Segundo Luana, “o assunto ainda é um tabu. Temos jovens que se relacionam entre si, mas o sistema é machista e preconceituoso. Então, até a forma de distribuir os preservativos constrange. Eles precisam pegar as camisinhas e voltam para cela que só tem meninos ou meninas, então ainda é um desafio abordar esse tema”.

Integração

“Nas exposições percebi várias iniciativas diferentes. Parece que é preciso ter sorte de cair numa ‘prisão boa’”, disse Larissa Peixoto, doutoranda em Ciência Política pela Universidade Federal de Minas Gerais (UFMG). Ela perguntou se há possiblidade de integração dos programas em âmbito nacional.

“A integração é um desafio. Mas acreditamos na informação compartilhada como possibilidade de disseminar boas práticas”, disse Elen Geraldes.

Flávia Rabelo considera a “troca de figurinhas” importante para homogeneizar políticas. “A nossa unidade é muito boa, mas a do Piauí é diferenciada por ser humanizada”, disse.

Para Susana, “a produção de dados é crucial para produção de políticas públicas. As diferenças entre os estados e entre unidades dentro de um próprio estado dificulta a integração”, explicou.

Reincidência

A pesquisadora francesa Veronique Durand trabalhou em presídio feminino e mencionou a diferença do perfil dos crimes praticados na França e no Brasil, no qual as mulheres são mais condenadas por tráfico de drogas.  Ela perguntou como é tratada a questão da reincidência no Brasil.

“Quantos saem e quantos voltam? Observo que as meninas voltam menos que os meninos”, disse Luana Euzébia, frisando que um dos grandes problemas é a falta de dados estatísticos para saber sobre reincidência.

Mulheres trans

A participante Talita Victor quis saber como é o aprisionamento das mulheres trans. “Como funciona o acesso à saúde e hormonização, por exemplo? ”, perguntou.

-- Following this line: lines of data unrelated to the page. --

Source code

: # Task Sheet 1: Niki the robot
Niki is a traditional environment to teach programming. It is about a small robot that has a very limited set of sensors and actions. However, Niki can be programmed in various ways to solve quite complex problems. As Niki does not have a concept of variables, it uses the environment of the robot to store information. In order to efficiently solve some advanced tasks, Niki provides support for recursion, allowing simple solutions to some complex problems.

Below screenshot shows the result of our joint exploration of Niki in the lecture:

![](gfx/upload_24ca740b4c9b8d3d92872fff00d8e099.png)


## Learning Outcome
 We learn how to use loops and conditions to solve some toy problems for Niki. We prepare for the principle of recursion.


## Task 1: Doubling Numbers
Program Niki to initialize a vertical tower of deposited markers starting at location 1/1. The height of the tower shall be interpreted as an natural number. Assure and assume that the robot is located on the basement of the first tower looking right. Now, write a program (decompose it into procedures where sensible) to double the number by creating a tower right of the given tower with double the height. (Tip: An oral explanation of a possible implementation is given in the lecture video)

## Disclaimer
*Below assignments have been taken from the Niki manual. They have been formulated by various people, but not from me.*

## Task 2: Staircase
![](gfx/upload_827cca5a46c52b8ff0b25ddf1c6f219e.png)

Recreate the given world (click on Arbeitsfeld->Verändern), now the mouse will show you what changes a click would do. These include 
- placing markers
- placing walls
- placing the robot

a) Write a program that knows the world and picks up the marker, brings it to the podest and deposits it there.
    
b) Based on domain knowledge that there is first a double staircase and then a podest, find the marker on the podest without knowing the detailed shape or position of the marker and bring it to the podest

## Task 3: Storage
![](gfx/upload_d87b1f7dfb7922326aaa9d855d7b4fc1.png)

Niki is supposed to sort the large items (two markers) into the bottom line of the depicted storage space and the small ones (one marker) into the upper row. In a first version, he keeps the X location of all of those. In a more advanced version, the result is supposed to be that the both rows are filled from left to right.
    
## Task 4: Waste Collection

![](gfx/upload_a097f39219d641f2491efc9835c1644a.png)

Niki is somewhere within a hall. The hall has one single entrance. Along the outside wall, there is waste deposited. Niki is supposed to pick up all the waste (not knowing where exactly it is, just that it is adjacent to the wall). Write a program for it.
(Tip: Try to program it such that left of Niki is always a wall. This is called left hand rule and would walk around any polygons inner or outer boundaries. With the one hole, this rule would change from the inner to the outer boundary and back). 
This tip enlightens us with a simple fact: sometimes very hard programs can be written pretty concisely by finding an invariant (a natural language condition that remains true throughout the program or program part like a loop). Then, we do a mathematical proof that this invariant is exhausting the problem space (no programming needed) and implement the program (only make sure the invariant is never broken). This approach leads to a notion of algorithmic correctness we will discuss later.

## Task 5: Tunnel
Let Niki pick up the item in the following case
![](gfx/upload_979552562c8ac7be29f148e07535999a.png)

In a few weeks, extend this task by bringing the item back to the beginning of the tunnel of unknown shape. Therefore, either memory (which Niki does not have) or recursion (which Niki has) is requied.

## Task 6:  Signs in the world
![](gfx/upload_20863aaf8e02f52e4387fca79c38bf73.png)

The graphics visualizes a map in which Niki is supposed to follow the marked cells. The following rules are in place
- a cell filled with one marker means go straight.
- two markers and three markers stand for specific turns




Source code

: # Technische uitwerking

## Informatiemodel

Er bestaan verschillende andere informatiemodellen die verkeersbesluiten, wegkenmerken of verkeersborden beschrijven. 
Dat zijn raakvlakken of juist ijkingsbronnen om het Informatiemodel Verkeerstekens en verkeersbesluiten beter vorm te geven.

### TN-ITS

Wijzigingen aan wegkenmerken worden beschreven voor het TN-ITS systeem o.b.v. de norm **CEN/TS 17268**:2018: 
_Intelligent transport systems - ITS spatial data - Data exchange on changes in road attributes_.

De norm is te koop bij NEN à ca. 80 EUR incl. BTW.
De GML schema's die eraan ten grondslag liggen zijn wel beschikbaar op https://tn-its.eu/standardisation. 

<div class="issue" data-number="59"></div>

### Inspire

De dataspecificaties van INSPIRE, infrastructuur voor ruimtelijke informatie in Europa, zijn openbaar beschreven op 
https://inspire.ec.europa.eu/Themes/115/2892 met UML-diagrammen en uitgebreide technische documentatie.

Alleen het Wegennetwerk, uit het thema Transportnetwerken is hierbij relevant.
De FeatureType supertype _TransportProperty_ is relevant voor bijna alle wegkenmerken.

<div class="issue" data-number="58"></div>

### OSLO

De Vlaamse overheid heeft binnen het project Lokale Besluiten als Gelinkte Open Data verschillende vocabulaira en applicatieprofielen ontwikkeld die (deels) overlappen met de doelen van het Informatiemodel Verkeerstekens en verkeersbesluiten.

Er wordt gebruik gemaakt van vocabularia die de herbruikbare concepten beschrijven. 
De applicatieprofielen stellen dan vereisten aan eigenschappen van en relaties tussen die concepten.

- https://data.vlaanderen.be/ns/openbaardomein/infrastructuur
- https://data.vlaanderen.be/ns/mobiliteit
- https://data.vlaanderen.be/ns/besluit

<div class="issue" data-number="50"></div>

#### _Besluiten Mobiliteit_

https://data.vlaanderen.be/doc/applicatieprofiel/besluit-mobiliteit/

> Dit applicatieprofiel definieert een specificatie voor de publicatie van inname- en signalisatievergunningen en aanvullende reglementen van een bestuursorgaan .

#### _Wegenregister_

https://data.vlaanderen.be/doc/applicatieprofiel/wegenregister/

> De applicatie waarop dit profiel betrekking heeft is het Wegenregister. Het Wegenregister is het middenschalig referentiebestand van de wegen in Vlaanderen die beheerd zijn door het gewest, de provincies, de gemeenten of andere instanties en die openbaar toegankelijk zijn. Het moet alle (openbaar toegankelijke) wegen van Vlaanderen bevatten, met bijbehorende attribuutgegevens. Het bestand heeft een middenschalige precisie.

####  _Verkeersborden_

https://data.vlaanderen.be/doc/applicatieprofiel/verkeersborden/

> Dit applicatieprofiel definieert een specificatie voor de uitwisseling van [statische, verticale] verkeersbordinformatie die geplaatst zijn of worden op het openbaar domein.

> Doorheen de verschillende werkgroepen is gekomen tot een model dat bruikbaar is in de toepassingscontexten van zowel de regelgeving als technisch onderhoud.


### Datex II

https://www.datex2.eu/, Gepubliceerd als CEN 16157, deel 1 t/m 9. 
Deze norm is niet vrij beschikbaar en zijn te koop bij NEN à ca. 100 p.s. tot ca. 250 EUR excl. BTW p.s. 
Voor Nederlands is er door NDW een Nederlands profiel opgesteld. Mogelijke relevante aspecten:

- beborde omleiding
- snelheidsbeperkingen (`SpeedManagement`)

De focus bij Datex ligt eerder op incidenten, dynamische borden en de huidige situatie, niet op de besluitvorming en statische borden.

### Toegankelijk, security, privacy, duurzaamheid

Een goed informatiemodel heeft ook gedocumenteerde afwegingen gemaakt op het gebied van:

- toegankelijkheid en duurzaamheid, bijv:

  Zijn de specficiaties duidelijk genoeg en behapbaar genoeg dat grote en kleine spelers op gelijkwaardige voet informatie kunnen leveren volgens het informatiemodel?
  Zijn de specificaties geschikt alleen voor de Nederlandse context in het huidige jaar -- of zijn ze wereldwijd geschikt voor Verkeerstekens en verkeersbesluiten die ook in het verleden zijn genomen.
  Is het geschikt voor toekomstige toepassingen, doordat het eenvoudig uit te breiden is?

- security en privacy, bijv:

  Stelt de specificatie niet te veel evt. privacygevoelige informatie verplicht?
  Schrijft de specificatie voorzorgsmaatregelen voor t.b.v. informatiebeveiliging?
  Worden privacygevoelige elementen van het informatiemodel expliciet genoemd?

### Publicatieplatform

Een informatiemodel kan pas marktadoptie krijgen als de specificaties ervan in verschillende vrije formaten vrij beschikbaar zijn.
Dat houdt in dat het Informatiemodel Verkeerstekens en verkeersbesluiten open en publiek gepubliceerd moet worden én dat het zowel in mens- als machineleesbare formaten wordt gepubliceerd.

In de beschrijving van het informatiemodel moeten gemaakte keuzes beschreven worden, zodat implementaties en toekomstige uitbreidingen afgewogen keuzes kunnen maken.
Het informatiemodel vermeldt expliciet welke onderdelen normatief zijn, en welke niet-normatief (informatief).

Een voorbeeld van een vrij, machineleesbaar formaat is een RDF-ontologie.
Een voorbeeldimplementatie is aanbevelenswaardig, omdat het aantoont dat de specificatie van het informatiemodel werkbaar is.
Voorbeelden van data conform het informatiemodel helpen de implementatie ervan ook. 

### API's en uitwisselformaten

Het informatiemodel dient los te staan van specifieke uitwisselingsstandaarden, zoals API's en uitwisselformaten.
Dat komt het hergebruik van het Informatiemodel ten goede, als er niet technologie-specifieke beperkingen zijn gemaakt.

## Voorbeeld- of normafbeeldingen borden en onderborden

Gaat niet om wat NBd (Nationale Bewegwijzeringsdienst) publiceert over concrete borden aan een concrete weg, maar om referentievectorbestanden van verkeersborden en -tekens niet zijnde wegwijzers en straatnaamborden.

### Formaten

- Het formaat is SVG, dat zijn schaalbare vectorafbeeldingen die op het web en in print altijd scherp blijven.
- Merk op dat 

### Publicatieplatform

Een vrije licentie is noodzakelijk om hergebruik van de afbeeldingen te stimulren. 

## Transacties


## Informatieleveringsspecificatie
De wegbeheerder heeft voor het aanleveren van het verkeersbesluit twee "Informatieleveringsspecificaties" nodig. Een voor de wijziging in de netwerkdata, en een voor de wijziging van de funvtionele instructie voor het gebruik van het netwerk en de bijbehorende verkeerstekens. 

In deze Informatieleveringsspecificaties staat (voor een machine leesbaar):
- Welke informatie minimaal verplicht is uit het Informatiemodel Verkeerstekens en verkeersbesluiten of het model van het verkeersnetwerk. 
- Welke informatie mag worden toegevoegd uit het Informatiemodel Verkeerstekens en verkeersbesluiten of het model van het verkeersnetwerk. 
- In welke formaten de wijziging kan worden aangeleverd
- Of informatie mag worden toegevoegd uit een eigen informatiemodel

Susana Almeida disse que o Depen não tem dados sobre encarceramento LGBT. Já Luana relatou o caso de uma menina trans inicialmente levada a uma unidade masculina e que, depois de muita luta, foi transferida para a unidade feminina.

“Temos feitos um esforço para trazer palestras sobre diversidade de gênero. Em geral, meninos trans são mais aceitos. Muitas vezes, elas ainda são chamadas pelos nomes masculinos, disse Luana.

A deputada Rosângela Gomes parabenizou a iniciativa do programa Pronatec Prisional – Mulheres Mil e se colocou à disposição para colaborar no Legislativo para o bom funcionamento das engrenagens no sistema público funcionem de forma eficiente.

Ela manifestou preocupação com as crianças presentes no presídio. “Em visitas vi crianças em celas com mulheres com tuberculose. É fundamental trabalhar na prevenção para que as mulheres não sejam presas. Possibilitar o acesso ao planejamento familiar e emprego para os jovens”, finalizou.